EXERCISE AIM:
Your output is the line containing "within the capabilities" plus all lines after it to the end of the records, reproduced exactly, with nothing else.

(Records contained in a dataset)

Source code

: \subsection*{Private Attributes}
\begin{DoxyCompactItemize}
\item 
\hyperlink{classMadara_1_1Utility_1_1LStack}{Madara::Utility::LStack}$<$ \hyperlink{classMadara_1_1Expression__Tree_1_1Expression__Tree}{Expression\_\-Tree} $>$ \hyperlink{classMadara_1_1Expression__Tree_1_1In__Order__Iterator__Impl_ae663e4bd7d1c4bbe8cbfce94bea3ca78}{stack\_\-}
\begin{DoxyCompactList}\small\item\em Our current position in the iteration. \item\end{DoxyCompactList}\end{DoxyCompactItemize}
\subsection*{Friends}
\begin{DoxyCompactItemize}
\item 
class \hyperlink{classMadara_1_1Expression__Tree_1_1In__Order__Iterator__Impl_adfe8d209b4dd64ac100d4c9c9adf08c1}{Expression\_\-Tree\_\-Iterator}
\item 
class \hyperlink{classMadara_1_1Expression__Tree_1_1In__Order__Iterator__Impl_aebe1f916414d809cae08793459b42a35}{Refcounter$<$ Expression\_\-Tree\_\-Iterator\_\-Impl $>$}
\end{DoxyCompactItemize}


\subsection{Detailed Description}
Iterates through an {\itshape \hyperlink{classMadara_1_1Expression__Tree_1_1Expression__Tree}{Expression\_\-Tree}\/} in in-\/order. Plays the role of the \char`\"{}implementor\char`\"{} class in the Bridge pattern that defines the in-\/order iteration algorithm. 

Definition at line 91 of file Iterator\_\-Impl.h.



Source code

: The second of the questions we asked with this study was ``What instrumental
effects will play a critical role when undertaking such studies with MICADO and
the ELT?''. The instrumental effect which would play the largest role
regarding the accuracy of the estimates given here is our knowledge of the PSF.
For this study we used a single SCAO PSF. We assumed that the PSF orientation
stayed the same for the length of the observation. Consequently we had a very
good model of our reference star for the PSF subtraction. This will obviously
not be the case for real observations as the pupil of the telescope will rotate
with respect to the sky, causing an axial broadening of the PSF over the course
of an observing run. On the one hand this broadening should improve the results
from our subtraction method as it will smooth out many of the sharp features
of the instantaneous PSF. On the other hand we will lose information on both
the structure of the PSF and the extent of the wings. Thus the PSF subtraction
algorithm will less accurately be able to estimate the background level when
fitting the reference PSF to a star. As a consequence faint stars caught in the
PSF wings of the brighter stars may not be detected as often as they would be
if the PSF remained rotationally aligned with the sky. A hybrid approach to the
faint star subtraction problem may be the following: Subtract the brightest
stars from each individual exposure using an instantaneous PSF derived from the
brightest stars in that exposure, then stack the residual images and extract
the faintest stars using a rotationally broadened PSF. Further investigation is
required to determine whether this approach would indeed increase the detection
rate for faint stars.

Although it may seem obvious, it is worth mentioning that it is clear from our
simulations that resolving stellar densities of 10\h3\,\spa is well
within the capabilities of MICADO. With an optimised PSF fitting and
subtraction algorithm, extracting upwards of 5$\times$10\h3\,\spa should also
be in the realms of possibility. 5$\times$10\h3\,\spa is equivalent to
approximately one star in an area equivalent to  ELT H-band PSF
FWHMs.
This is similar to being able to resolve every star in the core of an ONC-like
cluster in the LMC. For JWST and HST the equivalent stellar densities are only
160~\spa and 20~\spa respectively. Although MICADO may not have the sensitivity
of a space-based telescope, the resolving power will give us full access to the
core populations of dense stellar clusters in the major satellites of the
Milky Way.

SOLUTION:
within the capabilities of MICADO. With an optimised PSF fitting and
subtraction algorithm, extracting upwards of 5$\times$10\h3\,\spa should also
be in the realms of possibility. 5$\times$10\h3\,\spa is equivalent to
approximately one star in an area equivalent to  ELT H-band PSF
FWHMs.
This is similar to being able to resolve every star in the core of an ONC-like
cluster in the LMC. For JWST and HST the equivalent stellar densities are only
160~\spa and 20~\spa respectively. Although MICADO may not have the sensitivity
of a space-based telescope, the resolving power will give us full access to the
core populations of dense stellar clusters in the major satellites of the
Milky Way.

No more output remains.